Melktandjes verzorgen: waarop letten?
16 apr 2016
Tot 1 jaar
- De eerste melktandjes komen te voorschijn als je baby ongeveer zes maanden oud is. Ke merkt het vlug genoeg, want meestal zijn baby’s wat hangerig als hun tanden doorkomen. Ze kwijlen veel en stoppen graag hun vingers in hun mond, en het tandvlees kan rood en gezwollen zijn. Je kunt de pijn verlichten door je kind op een (ijs)bijtring te laten kauwen, en vanaf 8 à 9 maanden kun je al eens een broodkorst geven als tussendoortje.
- Al meteen na de doorbraak van de eerste tandjes moet je beginnen met poetsen. Vind je het een beetje eng om dit met een tandenborstel te doen, neem dan in het begin tandjes en tandvlees na het voeden voorzichtig af met een vochtig doekje of een gaasje.
- Als je kind een fopspeen heeft, spoel die dan onder de kraan en niet in je eigen mond. Het is ook geen goed idee om de lepel van je baby in je eigen mond te stoppen. Zo kunnen de bacteriën die tanden vatbaar maken voor cariës (tandbederf) via je speeksel in de mond van je baby terechtkomen.

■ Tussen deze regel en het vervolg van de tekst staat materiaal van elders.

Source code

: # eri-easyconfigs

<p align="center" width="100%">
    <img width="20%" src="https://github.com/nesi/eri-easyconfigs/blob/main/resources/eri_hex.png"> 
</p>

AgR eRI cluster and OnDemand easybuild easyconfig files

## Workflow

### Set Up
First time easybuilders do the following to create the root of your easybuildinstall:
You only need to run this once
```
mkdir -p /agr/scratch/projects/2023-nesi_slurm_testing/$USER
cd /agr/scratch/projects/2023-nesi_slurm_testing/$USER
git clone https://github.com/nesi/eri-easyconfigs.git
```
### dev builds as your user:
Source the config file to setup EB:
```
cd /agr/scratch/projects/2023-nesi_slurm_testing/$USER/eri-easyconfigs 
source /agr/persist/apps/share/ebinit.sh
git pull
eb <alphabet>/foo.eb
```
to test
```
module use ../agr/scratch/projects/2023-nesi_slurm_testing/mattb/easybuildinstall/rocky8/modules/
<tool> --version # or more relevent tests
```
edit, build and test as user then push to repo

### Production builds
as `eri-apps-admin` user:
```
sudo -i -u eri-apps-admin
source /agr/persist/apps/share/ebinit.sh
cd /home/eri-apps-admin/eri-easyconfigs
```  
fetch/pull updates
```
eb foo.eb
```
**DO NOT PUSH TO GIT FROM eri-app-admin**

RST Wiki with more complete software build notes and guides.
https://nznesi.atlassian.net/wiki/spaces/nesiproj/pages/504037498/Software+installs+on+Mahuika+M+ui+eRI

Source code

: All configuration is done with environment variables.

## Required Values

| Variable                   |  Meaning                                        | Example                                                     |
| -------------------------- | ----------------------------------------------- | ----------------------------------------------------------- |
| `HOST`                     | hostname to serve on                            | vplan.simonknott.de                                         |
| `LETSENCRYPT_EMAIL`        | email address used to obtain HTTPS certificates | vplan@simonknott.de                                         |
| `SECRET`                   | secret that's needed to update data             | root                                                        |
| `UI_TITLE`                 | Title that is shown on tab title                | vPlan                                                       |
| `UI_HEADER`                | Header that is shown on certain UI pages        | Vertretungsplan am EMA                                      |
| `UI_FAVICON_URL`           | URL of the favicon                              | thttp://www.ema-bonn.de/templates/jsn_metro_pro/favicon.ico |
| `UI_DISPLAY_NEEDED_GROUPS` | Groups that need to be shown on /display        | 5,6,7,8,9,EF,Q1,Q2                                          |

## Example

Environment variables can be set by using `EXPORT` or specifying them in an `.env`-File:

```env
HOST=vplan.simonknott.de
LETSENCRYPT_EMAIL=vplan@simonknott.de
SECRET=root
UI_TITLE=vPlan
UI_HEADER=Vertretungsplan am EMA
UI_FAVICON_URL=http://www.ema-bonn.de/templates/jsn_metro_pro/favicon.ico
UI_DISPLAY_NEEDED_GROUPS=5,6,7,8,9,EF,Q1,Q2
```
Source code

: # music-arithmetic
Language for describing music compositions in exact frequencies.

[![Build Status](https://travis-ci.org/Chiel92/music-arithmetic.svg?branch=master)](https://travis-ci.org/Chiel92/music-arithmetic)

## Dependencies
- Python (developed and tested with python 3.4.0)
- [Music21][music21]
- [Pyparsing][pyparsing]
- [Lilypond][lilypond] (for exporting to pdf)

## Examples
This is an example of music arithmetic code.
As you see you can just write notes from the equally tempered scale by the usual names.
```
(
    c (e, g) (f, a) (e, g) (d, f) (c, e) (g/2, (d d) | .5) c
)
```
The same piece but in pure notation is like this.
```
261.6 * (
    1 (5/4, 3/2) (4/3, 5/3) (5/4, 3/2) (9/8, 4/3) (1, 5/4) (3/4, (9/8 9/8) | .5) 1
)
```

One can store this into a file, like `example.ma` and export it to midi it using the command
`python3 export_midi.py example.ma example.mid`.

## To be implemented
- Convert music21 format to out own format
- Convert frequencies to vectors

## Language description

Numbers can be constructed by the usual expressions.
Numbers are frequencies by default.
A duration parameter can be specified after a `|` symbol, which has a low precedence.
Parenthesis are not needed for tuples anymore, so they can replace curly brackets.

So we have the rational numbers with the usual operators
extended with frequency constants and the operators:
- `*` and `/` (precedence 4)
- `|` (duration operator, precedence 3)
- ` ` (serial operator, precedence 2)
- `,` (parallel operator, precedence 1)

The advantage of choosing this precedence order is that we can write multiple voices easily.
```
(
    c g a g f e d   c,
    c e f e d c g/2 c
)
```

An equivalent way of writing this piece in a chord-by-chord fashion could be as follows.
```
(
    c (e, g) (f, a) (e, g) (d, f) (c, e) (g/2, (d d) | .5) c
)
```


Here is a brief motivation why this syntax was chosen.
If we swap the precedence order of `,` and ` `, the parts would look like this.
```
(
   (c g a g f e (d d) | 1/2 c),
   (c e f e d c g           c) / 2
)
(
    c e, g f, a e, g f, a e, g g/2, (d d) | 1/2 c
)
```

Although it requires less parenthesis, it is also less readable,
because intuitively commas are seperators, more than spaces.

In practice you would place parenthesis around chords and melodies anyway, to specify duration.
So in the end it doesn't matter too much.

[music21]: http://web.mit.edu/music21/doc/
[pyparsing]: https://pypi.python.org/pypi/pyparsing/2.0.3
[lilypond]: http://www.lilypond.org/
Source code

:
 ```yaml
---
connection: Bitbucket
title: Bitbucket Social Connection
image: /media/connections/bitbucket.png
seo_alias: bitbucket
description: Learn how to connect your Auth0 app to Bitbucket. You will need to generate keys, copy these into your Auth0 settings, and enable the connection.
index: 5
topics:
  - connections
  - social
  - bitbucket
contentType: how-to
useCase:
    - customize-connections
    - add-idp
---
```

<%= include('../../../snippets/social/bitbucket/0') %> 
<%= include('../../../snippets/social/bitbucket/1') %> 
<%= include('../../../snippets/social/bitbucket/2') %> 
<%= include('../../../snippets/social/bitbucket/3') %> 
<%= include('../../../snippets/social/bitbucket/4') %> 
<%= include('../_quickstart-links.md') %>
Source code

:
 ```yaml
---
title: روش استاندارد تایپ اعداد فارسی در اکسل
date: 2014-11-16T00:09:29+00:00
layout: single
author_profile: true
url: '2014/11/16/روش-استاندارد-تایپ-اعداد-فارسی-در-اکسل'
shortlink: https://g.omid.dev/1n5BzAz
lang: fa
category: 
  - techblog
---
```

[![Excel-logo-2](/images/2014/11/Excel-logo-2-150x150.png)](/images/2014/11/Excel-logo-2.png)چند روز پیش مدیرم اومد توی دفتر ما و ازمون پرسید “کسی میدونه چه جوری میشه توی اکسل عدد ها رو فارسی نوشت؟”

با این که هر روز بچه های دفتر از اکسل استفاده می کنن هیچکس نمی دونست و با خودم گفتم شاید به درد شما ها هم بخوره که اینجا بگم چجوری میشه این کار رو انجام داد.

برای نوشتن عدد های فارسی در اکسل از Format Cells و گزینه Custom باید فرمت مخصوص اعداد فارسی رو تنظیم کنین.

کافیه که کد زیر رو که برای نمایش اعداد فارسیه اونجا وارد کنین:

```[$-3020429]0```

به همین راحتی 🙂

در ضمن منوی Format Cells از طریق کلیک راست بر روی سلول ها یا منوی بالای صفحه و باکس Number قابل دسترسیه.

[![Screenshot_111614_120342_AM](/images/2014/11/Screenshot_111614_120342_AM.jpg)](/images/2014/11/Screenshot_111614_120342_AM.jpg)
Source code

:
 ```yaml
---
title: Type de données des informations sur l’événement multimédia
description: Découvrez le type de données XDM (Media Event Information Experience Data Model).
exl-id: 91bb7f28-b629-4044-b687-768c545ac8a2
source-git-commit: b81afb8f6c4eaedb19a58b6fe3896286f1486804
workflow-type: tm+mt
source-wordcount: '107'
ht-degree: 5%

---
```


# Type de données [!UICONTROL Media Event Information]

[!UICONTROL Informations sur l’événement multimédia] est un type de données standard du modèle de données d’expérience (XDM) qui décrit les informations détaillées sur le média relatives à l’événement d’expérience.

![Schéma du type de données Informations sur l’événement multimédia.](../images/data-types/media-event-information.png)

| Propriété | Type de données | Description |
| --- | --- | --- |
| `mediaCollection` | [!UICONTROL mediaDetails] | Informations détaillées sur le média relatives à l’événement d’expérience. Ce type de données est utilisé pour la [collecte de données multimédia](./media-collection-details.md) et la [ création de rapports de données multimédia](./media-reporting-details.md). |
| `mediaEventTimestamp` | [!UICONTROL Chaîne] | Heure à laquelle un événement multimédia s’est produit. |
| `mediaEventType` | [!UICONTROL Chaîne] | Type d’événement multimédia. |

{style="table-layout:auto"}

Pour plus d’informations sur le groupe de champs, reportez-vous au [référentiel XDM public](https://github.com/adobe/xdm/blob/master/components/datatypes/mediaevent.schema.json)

- Wees vanaf het begin zuinig met suiker en suikerhoudende drankjes. En uiteraard doop je de fopspeen nooit in honing.
Van 1 tot 3 jaar
- Rond de eerste verjaardag – en liefst nog wat vroeger – kun je je kind leren drinken uit een tuitbekertje of een kopje. Zo voorkom je zuigflescariës: tandbederf dat vooral veroorzaakt wordt door het langdurig gebruik van de zuigfles in combinatie met zoete vloeistoffen. Dé grote boosdoener is het ‘nachtflesje’ dat je mee naar bed geeft. En echt niet alleen als het gevuld is met zoetigheid; ook melk is af te raden, omdat de lactose of melksuiker die erin zit de tanden kan aantasten. Laat je kind ’s nachts alleen water drinken tegen de dorst.
- Ook als je kind overdag dorst heeft, geef je het beste gewoon water. Vruchtensap, yoghurtdrink of chocolademelk kun je beter bij het eten geven dan als tussendoortje. En denk eraan dat aan ‘ongezoet appel- of sinaasappelsap’ weliswaar geen extra suiker is toegevoegd, maar dat hier van nature al de nodige vruchtensuiker in zit.
Van drie tot zes jaar
- Vanaf een jaar of drie gaat je kind best elk half jaar voor een controle naar de tandarts. Het is een goed idee om, voordat het zo ver, je kind mee te nemen als je zelf op controle gaat, om vertrouwd te raken met de tandarts en de omgeving. In het begin zal de tandarts overigens niet méér doen dan even kijken in het kindermondje.
- Lang en intensief duimzuigen kan nadelige gevolgen hebben. Zo kunnen de ondertanden naar achteren worden geduwd en de boventanden naar voren worden getrokken. Maar ook het verhemelte en de positie van de kaken kunnen vervormd raken. Als je kind ongeveer drie jaar is en nog altijd zuigt op duim of vingers, doe je er goed aan om met het ‘ontwenningsproces’ te starten. Moedig je kind aan, geef complimentjes en toon begrip als het niet meteen lukt. Je kunt een reminder gebruiken, zoals een pleister op de duim, of nachtelijk duimzuigen inperken door een handschoen of sokje over de duim te trekken.
- Snoepen is niet goed voor de tandjes, dat is duidelijk. Wil je je kind toch af en toe een snoepje geven, las dan liever één snoepmoment per dag in, waarna de tanden worden gepoetst. Hoe langer de suiker in de mond blijft zitten, hoe meer tijd de bacteriën in de mond hebben om uit die suiker een zuur te maken dat het tandglazuur aantast.